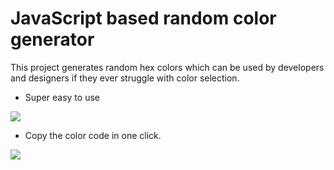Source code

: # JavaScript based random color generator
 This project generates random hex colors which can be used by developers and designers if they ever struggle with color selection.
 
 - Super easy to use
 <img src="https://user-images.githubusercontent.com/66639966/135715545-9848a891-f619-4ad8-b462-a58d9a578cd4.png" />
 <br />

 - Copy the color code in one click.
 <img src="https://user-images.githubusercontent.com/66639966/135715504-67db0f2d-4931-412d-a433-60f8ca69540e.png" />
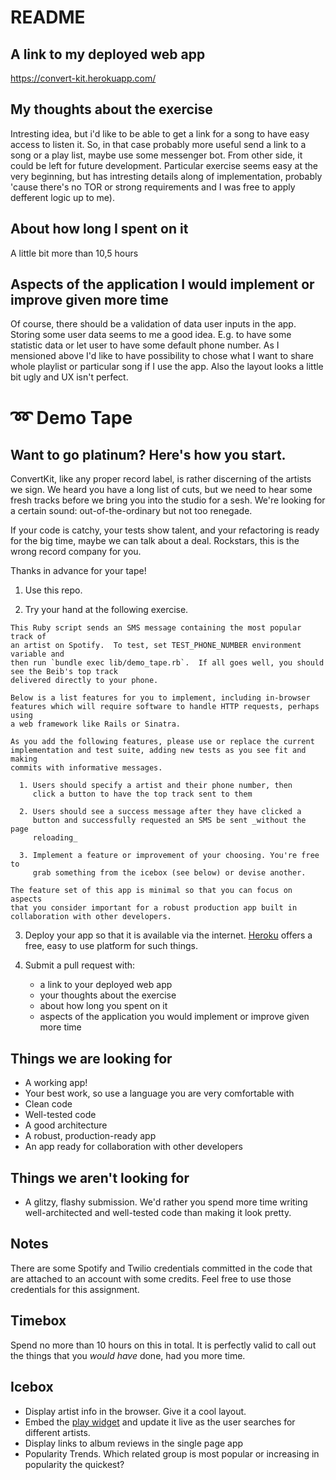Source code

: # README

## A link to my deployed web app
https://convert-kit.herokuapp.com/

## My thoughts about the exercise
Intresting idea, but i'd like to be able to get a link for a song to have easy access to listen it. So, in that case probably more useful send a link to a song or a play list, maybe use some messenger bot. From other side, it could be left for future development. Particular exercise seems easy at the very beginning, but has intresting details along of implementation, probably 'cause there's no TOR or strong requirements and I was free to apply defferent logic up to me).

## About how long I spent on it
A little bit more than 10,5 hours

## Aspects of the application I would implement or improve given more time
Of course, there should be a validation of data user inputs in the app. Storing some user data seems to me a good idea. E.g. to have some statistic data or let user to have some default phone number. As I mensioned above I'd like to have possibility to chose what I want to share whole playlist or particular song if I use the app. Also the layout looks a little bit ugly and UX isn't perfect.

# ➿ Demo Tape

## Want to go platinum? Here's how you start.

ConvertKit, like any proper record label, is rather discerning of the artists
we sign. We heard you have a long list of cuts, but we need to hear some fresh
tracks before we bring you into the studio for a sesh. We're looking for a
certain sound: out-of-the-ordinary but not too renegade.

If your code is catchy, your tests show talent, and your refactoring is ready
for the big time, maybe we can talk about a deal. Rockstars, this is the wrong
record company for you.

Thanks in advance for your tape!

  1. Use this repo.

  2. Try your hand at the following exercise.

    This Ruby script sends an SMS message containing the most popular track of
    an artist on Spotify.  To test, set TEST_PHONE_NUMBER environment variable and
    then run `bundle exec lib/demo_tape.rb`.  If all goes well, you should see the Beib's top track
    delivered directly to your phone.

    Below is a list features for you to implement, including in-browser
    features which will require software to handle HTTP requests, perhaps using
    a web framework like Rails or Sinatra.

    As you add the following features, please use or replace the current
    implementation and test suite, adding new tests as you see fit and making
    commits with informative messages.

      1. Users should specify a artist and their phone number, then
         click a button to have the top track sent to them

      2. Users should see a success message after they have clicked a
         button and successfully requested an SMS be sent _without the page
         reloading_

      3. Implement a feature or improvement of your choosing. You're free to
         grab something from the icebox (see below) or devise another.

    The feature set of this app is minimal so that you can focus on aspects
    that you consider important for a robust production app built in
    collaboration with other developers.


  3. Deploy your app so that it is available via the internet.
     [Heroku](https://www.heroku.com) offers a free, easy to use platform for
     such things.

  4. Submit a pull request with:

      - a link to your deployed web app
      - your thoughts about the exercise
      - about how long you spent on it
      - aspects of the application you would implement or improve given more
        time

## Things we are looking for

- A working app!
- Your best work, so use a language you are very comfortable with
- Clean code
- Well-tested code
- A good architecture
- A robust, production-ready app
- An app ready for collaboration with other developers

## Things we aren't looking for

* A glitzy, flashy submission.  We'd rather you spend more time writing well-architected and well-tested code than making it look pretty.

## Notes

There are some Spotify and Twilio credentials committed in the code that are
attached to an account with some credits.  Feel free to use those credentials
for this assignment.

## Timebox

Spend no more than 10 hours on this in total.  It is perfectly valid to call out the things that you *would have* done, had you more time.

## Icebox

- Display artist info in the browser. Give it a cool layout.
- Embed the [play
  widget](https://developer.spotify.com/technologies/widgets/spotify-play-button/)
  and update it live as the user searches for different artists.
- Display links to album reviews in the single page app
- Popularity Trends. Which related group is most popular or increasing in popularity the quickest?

==

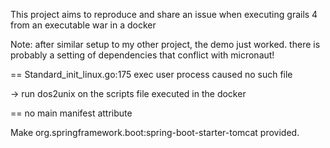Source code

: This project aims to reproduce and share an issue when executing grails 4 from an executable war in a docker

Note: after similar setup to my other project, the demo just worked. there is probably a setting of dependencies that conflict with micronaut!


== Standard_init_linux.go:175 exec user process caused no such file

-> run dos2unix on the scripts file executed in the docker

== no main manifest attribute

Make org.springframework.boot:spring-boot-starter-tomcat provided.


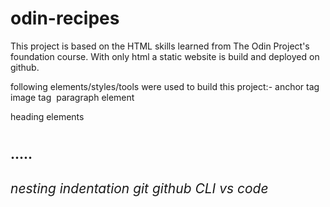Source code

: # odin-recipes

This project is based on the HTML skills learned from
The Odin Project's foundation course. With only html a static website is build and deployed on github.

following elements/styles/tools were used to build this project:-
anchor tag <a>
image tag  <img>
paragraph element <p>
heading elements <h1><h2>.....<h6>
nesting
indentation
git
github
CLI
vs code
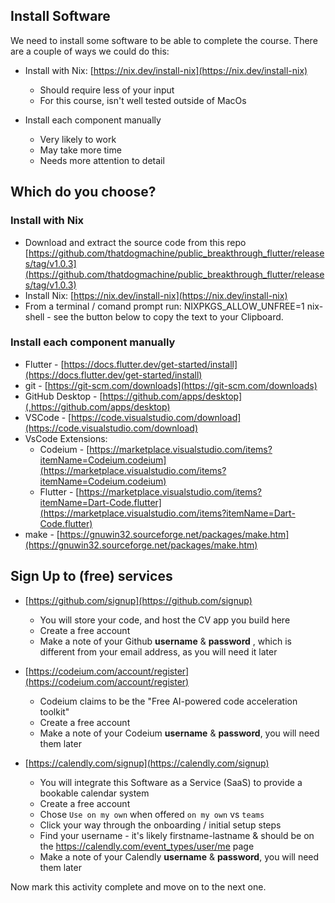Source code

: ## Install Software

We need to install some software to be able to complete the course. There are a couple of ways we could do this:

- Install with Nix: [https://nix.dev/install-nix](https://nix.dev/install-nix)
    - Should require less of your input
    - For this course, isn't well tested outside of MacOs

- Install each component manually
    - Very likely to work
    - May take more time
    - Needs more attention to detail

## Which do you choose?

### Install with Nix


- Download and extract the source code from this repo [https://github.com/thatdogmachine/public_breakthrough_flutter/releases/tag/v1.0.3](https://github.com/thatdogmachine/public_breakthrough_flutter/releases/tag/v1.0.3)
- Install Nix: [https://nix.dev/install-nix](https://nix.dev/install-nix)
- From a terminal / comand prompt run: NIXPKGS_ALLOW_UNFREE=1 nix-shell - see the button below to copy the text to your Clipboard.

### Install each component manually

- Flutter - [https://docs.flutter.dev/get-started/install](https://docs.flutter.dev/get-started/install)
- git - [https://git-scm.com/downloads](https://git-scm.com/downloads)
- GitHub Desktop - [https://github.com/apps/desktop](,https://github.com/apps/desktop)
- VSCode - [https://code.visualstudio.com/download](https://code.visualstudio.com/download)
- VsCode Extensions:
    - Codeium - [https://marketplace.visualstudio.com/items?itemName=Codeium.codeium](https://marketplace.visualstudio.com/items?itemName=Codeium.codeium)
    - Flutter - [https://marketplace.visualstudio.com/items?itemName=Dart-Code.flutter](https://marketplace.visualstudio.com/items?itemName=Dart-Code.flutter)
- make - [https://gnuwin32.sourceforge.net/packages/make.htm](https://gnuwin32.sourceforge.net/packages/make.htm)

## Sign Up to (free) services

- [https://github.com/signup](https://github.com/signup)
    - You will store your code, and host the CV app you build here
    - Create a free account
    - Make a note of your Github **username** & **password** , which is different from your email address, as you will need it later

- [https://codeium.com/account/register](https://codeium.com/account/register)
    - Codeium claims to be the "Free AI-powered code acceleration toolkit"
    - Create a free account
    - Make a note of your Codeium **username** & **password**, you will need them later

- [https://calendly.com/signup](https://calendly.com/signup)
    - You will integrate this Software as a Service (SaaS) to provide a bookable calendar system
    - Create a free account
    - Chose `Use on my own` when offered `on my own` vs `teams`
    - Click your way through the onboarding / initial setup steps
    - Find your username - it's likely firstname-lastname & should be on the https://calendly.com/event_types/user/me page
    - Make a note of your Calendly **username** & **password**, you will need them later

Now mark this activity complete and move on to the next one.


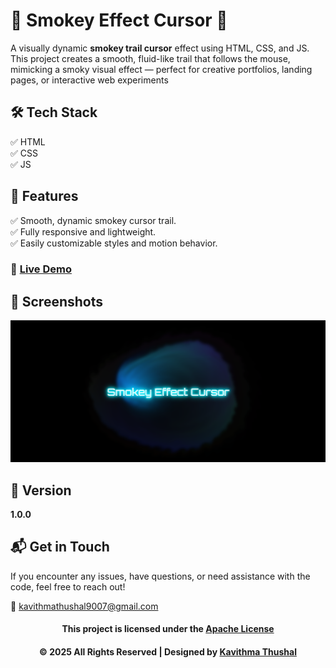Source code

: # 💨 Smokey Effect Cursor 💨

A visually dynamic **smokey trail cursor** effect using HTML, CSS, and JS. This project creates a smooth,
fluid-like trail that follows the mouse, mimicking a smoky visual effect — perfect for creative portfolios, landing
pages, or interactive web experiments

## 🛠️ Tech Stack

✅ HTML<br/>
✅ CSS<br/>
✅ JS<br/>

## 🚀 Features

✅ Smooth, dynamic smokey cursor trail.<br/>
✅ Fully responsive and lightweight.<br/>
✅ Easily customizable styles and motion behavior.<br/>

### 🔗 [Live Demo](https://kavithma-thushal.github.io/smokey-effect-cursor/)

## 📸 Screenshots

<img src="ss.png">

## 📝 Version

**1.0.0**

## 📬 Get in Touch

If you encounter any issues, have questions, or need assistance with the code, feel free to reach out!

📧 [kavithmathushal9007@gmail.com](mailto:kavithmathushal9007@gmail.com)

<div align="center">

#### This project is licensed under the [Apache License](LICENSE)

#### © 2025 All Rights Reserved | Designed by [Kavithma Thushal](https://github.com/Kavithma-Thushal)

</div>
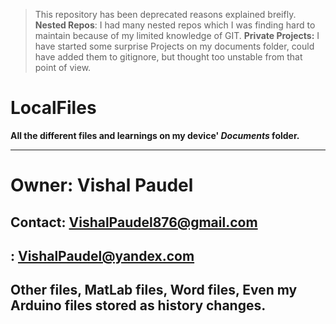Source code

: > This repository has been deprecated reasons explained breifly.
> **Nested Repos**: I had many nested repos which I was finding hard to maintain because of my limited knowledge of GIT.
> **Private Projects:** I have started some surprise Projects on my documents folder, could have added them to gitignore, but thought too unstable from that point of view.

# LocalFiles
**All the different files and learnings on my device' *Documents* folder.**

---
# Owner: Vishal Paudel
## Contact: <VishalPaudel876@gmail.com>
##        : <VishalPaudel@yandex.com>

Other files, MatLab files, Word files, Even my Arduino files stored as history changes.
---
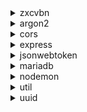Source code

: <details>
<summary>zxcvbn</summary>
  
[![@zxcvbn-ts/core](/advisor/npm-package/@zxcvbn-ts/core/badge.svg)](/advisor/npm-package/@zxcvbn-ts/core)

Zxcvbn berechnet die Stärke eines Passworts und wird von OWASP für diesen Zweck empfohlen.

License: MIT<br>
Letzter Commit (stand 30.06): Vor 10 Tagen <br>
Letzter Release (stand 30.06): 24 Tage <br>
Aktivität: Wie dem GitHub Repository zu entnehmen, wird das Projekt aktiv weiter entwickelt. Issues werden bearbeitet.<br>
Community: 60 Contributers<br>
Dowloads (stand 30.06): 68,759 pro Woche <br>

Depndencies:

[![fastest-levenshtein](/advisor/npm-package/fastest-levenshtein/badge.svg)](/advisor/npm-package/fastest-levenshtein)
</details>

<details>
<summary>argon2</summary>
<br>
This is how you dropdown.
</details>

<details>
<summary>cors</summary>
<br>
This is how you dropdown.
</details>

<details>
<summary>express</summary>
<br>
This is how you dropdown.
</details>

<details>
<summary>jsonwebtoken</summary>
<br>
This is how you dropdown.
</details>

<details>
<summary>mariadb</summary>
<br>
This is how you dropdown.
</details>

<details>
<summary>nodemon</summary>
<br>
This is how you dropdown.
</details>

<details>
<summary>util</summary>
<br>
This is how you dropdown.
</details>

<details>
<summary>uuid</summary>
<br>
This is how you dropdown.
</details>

- WORK INSTRUCTIONS:
Set down, exactly as they appear above, all lines from the one that has "2. Try your hand at the following exercise." down to the one that has "2. Users should", including those two and no others.

- ANSWER SECTION:
  2. Try your hand at the following exercise.

    This Ruby script sends an SMS message containing the most popular track of
    an artist on Spotify.  To test, set TEST_PHONE_NUMBER environment variable and
    then run `bundle exec lib/demo_tape.rb`.  If all goes well, you should see the Beib's top track
    delivered directly to your phone.

    Below is a list features for you to implement, including in-browser
    features which will require software to handle HTTP requests, perhaps using
    a web framework like Rails or Sinatra.

    As you add the following features, please use or replace the current
    implementation and test suite, adding new tests as you see fit and making
    commits with informative messages.

      1. Users should specify a artist and their phone number, then
         click a button to have the top track sent to them

      2. Users should see a success message after they have clicked a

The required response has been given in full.